9月10日,美国首都华盛顿白宫降半旗致哀,图自美联社
社交媒体在其中扮演了危险的放大器角色。中国现代国际关系研究院美国研究所副所长李峥分析,网络平台放大了反权威、反舆论领袖的心理,使得部分选民对政治暴力采取默许甚至支持的态度。每当暴力事件发生,各种阴谋论便在网络上滋生蔓延,加剧民众对执法机构的猜忌。这样的信任危机与政治对立相互交织,形成难以破解的困局。马里兰大学专家迈克・詹森警告,当前美国正处于“非常危险的节点”,单个事件很容易升级为更大范围的动乱,成为更多暴力事件的导火索。

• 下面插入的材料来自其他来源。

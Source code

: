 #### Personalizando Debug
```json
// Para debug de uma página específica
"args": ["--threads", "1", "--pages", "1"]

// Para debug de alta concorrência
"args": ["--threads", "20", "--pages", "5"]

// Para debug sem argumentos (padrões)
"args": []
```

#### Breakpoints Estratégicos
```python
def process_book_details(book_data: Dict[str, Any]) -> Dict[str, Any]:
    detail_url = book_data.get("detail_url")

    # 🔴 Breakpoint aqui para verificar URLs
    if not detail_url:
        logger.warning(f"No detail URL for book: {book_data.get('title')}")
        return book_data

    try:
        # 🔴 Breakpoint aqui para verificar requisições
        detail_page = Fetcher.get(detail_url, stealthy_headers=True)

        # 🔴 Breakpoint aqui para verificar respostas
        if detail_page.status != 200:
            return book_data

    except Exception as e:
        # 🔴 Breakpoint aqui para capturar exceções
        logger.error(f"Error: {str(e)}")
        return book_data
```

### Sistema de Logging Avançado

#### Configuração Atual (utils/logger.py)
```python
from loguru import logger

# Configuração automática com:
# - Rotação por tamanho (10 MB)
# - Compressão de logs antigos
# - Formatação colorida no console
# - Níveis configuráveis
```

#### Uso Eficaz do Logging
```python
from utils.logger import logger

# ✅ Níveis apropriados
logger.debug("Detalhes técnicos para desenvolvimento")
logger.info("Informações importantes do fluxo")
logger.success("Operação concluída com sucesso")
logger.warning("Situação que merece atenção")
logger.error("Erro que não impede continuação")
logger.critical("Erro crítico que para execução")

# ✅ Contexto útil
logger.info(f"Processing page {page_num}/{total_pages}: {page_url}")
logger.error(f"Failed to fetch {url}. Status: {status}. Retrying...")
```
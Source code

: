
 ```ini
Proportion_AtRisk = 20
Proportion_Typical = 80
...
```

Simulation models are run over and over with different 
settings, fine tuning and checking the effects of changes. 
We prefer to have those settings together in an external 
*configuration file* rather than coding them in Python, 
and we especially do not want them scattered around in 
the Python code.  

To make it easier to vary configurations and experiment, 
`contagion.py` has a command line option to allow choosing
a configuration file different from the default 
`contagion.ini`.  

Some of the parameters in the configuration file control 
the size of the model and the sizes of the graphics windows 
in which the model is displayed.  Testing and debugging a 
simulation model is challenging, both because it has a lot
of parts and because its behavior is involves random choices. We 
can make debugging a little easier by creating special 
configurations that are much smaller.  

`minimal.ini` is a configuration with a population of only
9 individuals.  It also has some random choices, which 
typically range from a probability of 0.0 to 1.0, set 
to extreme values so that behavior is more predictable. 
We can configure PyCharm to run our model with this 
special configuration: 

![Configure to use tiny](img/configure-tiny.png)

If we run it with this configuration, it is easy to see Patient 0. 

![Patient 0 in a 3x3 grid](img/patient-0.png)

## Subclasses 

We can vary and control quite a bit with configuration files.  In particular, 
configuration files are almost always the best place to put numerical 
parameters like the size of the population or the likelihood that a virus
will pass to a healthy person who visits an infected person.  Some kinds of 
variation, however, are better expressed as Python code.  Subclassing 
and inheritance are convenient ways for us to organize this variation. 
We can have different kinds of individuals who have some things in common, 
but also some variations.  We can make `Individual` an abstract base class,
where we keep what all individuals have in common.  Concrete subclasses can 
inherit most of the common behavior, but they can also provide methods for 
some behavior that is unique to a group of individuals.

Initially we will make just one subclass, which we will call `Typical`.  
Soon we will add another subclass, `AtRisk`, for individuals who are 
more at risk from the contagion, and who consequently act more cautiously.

政治暴力的蔓延还呈现出明显的双向性。李峥观察到,过去类似暗杀活动多针对左翼人群,而现在越来越多转向右翼人物。这种转变表明美国社会固有的政治认同正在显著削弱,不同阵营间的容忍度降至冰点。当柯克这位曾宣称“每年的枪支案是维护持枪自由的必要代价”的拥枪派代表最终死于枪击时,这种充满反讽的悲剧不仅暴露了枪支问题的悖论,更折射出二元政治下价值体系的崩塌。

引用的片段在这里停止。